Nach ihren Vorbildern gefragt, nennt Robin die verstorbene Gründerin des Netzwerks, Würlich den Astrophysiker Stephen Hawkins, der eine starke Ausstrahlung hatte und sich nicht auf seine körperliche Behinderung reduzieren ließ.
Inklusionsplan wird zu langsam umgesetzt
Und wie steht es in Kempten mit der Inklusion von Menschen, die körperlich oder geistig beeinträchtigt sind? In der Diskussionsrunde mit dem Publikum beklagte sich eine Teilnehmerin bitter darüber, dass der seit 2016 vorliegende kommunale Inklusionsplan viel zu langsam umgesetzt wird.
Am Ende der beeindruckenden Veranstaltung gab es starken Applaus für die Gäste auf dem Podium. Er war wohl auch Ausdruck der Bewunderung für ihre psychische Stärke und Lebensleistung. Die Gespräche wurden über anderthalb Stunden hinweg von einer Gebärdensprachdolmetscherin übersetzt – auch das eine große Leistung.

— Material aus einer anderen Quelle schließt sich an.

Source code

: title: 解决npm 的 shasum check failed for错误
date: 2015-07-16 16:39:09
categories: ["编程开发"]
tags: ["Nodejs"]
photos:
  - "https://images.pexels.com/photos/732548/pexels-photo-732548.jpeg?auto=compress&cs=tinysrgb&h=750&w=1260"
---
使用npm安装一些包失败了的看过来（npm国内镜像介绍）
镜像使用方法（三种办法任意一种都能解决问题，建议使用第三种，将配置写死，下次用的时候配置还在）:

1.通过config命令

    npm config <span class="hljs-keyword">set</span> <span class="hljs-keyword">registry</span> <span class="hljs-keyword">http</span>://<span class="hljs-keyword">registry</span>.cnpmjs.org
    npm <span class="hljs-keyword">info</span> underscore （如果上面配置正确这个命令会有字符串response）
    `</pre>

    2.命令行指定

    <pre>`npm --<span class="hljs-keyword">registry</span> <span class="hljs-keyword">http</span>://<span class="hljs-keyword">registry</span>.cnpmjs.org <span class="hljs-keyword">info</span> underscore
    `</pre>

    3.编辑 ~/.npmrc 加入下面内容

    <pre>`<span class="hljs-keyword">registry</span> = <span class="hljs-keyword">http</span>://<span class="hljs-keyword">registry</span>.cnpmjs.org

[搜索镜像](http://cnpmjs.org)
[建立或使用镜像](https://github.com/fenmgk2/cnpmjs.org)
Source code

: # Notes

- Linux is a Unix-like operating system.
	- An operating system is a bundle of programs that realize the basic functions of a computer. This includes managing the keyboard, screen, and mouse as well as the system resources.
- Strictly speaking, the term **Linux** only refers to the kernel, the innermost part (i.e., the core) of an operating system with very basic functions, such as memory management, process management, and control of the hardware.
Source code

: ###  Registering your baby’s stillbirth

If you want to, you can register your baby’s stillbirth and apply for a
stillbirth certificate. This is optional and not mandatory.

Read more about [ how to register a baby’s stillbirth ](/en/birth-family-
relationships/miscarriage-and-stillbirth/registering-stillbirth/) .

Einen Bewegten Donnerstag der Situation von Frauen mit Behinderung zu widmen, war die Idee der Gleichstellungsbeauftragten Katharina Simon, die die Museumsleiterin Christine Müller Horn gern aufgegriffen hat. Sie stellte eingangs fest, dass das Kempten-Museum zwar als barrierefreies Haus für alle zertifiziert sei, für Menschen im Rollstuhl aber doch noch Hindernisse aufweise. So hatten sich für die Veranstaltung einige mobilitätseingeschränkte Personen mehr angemeldet, die jedoch keinen Platz bekamen, da aus Brandschutzgründen nur vier Rollstühle zugelassen sind.
Barrieren abbauen – auch im Kleinen
Der kommunalen Inklusionsbeauftragten, Eva Lagerbauer, obliegt es, die Dinge spürbar voranzubringen. Robin und Würlich, die beiden Frauen mit Behinderung, wünschen sich aber, dass sich jede und jeder Einzelne fragt: Was kann ich tun, um Barrieren abzubauen?